Tag Archives: Open Access

Bibliographies, Networks, and CUNY Academic Works

I was really excited about doing a network analysis, even though I seem to have come all the way over here to DH just to do that most librarianly of research projects, a citation analysis.

I work heavily with our institutional repository, CUNY Academic Works, so I wanted to do a project having to do with that.  Institutional repositories are one of the many ways that scholarly works can be made openly available.  Ultimately, I’m interested in seeing whether the works that are made available through CAW are, themselves, using open access research, but for this project, I thought I’d start a little smaller.
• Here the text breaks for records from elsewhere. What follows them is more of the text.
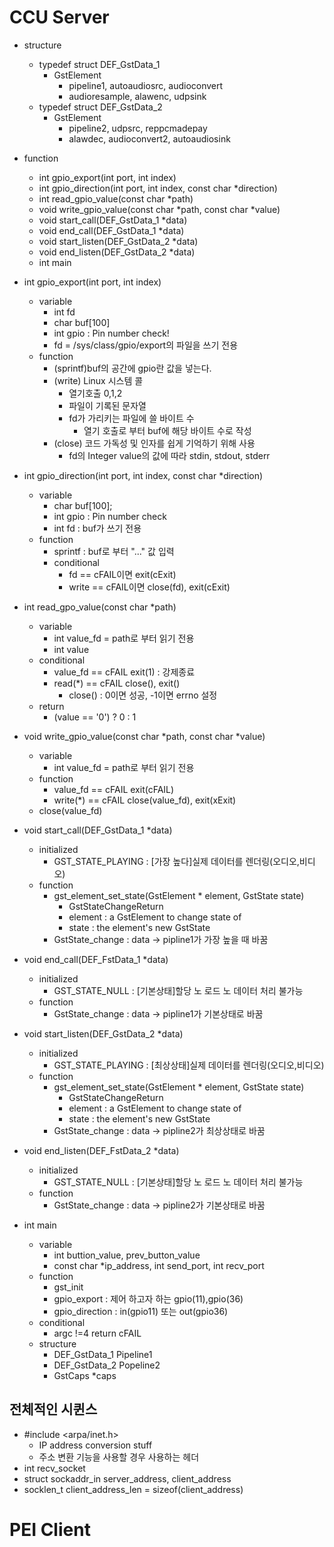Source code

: # CCU Server

- structure
    - typedef struct DEF_GstData_1
        - GstElement
            - pipeline1, autoaudiosrc, audioconvert
            - audioresample, alawenc, udpsink 
    - typedef struct DEF_GstData_2
        - GstElement
            - pipeline2, udpsrc, reppcmadepay
            - alawdec, audioconvert2, autoaudiosink
- function
    - int gpio_export(int port, int index)
    - int gpio_direction(int port, int index, const char *direction)
    - int read_gpio_value(const char *path)
    - void write_gpio_value(const char *path, const char *value)
    - void start_call(DEF_GstData_1 *data)
    - void end_call(DEF_GstData_1 *data)
    - void start_listen(DEF_GstData_2 *data)
    - void end_listen(DEF_GstData_2 *data)
    - int main

- int gpio_export(int port, int index)
    - variable
        - int fd
        - char buf[100]
        - int gpio : Pin number check!
        - fd = /sys/class/gpio/export의 파일을 쓰기 전용
    - function
        - (sprintf)buf의 공간에 gpio란 값을 넣는다.
        - (write) Linux 시스템 콜
            - 열기호출 0,1,2
            - 파일이 기록된 문자열
            - fd가 가리키는 파일에 쓸 바이트 수
                - 열기 호출로 부터 buf에 해당 바이트 수로 작성
        - (close) 코드 가독성 및 인자를 쉽게 기억하기 위해 사용
            - fd의 Integer value의 값에 따라 stdin, stdout, stderr

- int gpio_direction(int port, int index, const char *direction)
    - variable
        - char buf[100];
        - int gpio : Pin number check
        - int fd : buf가 쓰기 전용
    - function
        - sprintf : buf로 부터 "..." 값 입력
        - conditional
            - fd == cFAIL이면 exit(cExit)
            - write == cFAIL이면 close(fd), exit(cExit)

- int read_gpo_value(const char *path)
    - variable
        - int value_fd = path로 부터 읽기 전용
        - int value
    - conditional
        - value_fd == cFAIL exit(1) : 강제종료
        - read(*) == cFAIL close(), exit()
            - close() : 0이면 성공, -1이면 errno 설정
    - return
        - (value == '0') ? 0 : 1

- void write_gpio_value(const char *path, const char *value)
    - variable
        - int value_fd = path로 부터 읽기 전용
    - function
        - value_fd == cFAIL exit(cFAIL)
        - write(*) == cFAIL close(value_fd), exit(xExit)
    - close(value_fd)

- void start_call(DEF_GstData_1 *data)
    - initialized
        - GST_STATE_PLAYING : [가장 높다]실제 데이터를 렌더링(오디오,비디오)
    - function
        - gst_element_set_state(GstElement * element, GstState state)
            - GstStateChangeReturn
            - element : a GstElement to change state of
            - state : the element's new GstState
        - GstState_change : data -> pipline1가 가장 높을 때 바꿈

- void end_call(DEF_FstData_1 *data)
    - initialized
        - GST_STATE_NULL : [기본상태]할당 노 로드 노 데이터 처리 불가능
    - function 
        - GstState_change : data -> pipline1가 기본상태로 바꿈 

- void start_listen(DEF_GstData_2 *data)
    - initialized
        - GST_STATE_PLAYING : [최상상태]실제 데이터를 렌더링(오디오,비디오)
    - function
        - gst_element_set_state(GstElement * element, GstState state)
            - GstStateChangeReturn
            - element : a GstElement to change state of
            - state : the element's new GstState
        - GstState_change : data -> pipline2가 최상상태로 바꿈

- void end_listen(DEF_FstData_2 *data)
    - initialized
        - GST_STATE_NULL : [기본상태]할당 노 로드 노 데이터 처리 불가능
    - function 
        - GstState_change : data -> pipline2가 기본상태로 바꿈 

- int main
    - variable
        - int buttion_value, prev_button_value
        - const char *ip_address, int send_port, int recv_port
    - function
        - gst_init
        - gpio_export : 제어 하고자 하는 gpio(11),gpio(36)
        - gpio_direction : in(gpio11) 또는 out(gpio36)
    - conditional
        - argc !=4 return cFAIL
    - structure
        - DEF_GstData_1 Pipeline1
        - DEF_GstData_2 Popeline2
        - GstCaps *caps

## 전체적인 시퀸스

- #include <arpa/inet.h>
    - IP address conversion stuff
    - 주소 변환 기능을 사용할 경우 사용하는 헤더
- int recv_socket
- struct sockaddr_in server_address, client_address
- socklen_t client_address_len = sizeof(client_address)
    
# PEI Client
CAW allows users to browse by discipline using this “Sunburst” image.

Each general subject is divided into smaller sub-disciplines.  Since I was hoping to find a network, I wanted to choose a sub-discipline that was narrow but fairly active. I navigated to “Arts and Humanities,” from there to “English Language and Literature,” and finally to “Literature in English, North America, Ethnic and Cultural Minority.” From there, I was able to look at works in chronological order. Like most of the repository, this subject area is dominated by dissertations and capstone papers; this is really great for my purposes because I am very happy to know which authors students are citing and from where.
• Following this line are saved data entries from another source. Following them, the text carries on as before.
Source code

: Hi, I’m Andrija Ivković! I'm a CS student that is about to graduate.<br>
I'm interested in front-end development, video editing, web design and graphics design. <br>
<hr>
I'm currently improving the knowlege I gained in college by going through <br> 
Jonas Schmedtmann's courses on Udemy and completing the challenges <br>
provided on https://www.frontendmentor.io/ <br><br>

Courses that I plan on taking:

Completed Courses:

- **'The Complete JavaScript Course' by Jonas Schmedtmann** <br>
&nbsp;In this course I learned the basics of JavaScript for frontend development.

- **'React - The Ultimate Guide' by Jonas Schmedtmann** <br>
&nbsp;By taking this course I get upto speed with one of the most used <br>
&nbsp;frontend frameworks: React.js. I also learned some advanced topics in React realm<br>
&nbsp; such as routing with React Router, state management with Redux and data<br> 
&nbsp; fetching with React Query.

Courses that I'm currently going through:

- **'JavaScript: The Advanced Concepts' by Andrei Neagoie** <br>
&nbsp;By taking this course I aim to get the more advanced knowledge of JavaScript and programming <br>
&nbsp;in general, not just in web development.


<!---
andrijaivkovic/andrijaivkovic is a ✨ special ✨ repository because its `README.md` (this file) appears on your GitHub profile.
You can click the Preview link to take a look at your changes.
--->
The data cleaning process was laborious, and I think I got a little carried away with it. After I’d finished, I tweeted about it, and Hannah recommended pypdf as a tool I could have used to do this work much more quickly.  Since I’d really love to do similar work on a larger scale, this is a really helpful recommendation, and I’m planning on playing with it some more in the future (thanks, Hannah!)

I ended up looking at ten bibliographies in this subject, all of which were theses and dissertations from 2016 or later.  Specifically:

 Jarzemsky, John. “Exorcizing Power.”

Green, Ian F. P. “Providential Capitalism: Heavenly Intervention and the Atlantic’s Divine Economist”

La Furno, Anjelica. “’Without Stopping to Write a Long Apology’: Spectacle, Anecdote, and Curated Identity in Running a Thousand Miles for Freedom”

Danraj, Andrea A. “The Representation of Fatherhood as a Declaration of Humanity in Nineteenth-Century Slave Narratives”

Kaval, Lizzy Tricano. “‘Open, and Always, Opening’: Trans- Poetics as a Methodology for (Re)Articulating Gender, the Body, and the Self ‘Beyond Language ’”

Brown, Peter M. “Richard Wright’ s and Chester Himes’s Treatment of the Concept of Emerging Black Masculinity in the 20th Century”

Brickley, Briana Grace. “’Follow the Bodies”: (Re)Materializing Difference in the Era of Neoliberal Multiculturalism”

Eng, Christopher Allen. “Dislocating Camps: On State Power, Queer Aesthetics & Asian/Americanist Critique”

Skafidas, Michael P. “A Passage from Brooklyn to Ithaca: The Sea, the City and the Body in the Poetics of Walt Whitman and C. P. Cavafy”

Cranstoun, Annie M. “Ceasing to Run Underground: 20th-Century Women Writers and Hydro-Logical Thought”

Many other theses and dissertations are listed in Academic Works, but are still under embargo. For those members of the class who will one day include your own work in CAW, I’d like to ask on behalf of all researchers that you consider your embargo period carefully! You have a right to make a long embargo for your work if you wish, but the sooner it’s available, the more it will help people who are interested in your subject area.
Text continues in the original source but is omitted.